Luke Abraham
- Born: 26 September 1983 (age 42) Leicester, England
- Height: 6 ft 2 in (1.88 m)
- Weight: 107 kg (16 st 12 lb)
- School: Bushloe High School Leicester Grammar School

Rugby union career
- Position: Flanker

Senior career
- Years: Team / Apps / (Points)
- 2003–2008: Leicester Tigers / 73
- 2008–2010: Sale Sharks / 29
- 2010–2014: Lyon OU / 36

International career
- Years: Team / Apps / (Points)
- England U18
- England U19
- England Saxons

= Luke Abraham =

English rugby union player

Luke Abraham (born 26 September 1983), also known as the AK-47, is a retired professional rugby union player, who played for Leicester Tigers & Sale Sharks in Premiership Rugby and Lyon OU in the French Top 14 between 2003 and 2014.

==Career==

A strong and pacy Leicester-born back-row player, Abraham came through the ranks after joining Leicester Tigers at the age of 15. He took up the sport three years earlier at Bushloe High School and joined his local club, the Vipers RFC, before becoming part of the Tigers set-up. He made his first-team debut as an 18-year-old against Worcester Warriors in January 2002.

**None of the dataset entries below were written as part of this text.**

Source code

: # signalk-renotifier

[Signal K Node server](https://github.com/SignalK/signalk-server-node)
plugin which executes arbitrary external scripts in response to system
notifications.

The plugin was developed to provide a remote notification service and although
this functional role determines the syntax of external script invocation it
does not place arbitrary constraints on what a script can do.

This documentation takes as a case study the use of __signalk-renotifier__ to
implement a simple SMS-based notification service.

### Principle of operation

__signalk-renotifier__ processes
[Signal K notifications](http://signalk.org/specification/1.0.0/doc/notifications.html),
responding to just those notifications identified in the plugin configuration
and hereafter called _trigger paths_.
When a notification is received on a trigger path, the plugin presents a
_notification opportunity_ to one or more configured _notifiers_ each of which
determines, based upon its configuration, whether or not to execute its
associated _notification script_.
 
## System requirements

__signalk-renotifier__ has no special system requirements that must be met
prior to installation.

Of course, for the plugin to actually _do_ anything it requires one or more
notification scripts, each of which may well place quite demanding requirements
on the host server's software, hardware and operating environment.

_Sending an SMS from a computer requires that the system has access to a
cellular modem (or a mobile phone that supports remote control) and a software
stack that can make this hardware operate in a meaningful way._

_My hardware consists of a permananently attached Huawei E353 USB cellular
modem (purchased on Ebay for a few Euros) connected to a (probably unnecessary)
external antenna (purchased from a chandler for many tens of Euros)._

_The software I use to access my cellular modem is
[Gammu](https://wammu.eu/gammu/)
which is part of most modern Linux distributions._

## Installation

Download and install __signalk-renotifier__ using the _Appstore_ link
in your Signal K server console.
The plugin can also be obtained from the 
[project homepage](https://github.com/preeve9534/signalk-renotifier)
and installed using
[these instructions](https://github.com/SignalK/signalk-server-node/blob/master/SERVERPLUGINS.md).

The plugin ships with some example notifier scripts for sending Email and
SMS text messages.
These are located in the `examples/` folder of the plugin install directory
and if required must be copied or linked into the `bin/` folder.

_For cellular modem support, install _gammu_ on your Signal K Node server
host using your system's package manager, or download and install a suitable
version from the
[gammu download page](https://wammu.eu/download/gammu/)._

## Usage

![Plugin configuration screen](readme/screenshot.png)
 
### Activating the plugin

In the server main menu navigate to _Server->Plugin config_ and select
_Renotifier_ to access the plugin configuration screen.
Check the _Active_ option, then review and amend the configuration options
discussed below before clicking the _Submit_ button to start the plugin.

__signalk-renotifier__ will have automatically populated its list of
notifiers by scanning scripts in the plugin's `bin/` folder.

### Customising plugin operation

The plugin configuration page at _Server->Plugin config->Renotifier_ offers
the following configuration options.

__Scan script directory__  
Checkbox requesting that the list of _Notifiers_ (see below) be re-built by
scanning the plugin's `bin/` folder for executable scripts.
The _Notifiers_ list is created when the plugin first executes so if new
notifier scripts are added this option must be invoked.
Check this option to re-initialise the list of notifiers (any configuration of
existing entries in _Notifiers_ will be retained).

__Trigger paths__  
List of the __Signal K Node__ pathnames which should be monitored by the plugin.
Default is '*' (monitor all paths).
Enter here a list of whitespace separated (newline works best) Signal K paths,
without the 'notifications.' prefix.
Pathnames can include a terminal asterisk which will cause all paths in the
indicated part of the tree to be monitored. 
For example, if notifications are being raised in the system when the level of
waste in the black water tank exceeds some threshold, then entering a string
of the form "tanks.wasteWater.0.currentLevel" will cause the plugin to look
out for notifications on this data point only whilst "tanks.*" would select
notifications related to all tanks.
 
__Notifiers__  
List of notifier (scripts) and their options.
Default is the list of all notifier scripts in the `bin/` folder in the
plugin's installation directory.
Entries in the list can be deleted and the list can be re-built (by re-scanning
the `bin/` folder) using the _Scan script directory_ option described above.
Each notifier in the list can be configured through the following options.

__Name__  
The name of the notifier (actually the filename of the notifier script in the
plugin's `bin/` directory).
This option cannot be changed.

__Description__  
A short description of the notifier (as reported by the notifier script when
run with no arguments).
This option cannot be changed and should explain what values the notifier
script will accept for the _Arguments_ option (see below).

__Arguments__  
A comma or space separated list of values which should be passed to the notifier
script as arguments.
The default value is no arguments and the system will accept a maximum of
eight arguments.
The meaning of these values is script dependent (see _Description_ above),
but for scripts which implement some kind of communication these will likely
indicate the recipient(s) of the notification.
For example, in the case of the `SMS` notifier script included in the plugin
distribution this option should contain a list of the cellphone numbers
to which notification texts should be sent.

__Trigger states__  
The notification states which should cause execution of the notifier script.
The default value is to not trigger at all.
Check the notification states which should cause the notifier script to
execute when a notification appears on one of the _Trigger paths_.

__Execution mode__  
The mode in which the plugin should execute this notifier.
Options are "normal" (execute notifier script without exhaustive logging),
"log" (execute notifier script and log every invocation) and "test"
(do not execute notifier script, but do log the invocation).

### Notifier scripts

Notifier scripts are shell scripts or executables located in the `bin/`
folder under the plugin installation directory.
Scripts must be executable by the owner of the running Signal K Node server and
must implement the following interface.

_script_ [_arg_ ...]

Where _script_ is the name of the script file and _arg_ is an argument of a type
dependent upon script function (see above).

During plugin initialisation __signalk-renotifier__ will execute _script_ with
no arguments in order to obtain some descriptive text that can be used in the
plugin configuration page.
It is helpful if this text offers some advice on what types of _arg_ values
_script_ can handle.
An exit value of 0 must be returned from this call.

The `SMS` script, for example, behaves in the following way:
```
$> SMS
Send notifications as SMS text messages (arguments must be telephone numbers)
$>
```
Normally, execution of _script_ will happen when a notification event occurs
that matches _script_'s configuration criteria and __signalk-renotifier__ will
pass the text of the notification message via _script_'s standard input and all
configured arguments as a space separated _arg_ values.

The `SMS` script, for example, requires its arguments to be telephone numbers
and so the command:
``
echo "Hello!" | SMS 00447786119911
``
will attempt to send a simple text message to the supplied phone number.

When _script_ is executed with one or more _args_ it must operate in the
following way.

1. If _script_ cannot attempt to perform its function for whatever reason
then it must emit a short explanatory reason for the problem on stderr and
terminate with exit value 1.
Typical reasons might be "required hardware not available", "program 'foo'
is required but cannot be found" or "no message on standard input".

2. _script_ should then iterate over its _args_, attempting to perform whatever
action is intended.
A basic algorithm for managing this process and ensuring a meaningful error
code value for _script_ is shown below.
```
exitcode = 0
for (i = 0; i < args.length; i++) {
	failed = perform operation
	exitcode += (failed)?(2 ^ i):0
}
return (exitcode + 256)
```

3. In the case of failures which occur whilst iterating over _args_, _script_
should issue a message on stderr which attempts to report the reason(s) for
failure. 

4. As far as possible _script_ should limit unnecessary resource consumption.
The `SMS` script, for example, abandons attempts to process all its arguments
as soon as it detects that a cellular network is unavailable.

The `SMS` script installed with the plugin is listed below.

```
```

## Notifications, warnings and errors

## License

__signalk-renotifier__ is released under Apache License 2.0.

A former England U-18, U-19 and U-21 international, he has also played for the England Saxons. Abraham had a short spell playing at hooker during his time with Nelson's Bay Club Stoke in New Zealand during the summer of 2005. He was an U-21 League winner with the Tigers in 2002–03. He also won the Guinness A League in 2004–05 and 2005–06. He played an important role in the 2006–07 Guinness Premiership and the 2006–07 Heineken Cup double-winning campaign, making 12 Guinness Premiership appearances including eight starts as well as a single appearance in the 2006–07 EDF Energy Cup success.

In May 2008 it was announced that he had signed for Sale Sharks for the 2008–09 Guinness Premiership.

For the 2010–11 Rugby Pro D2 season, Abraham signed for Lyon OU.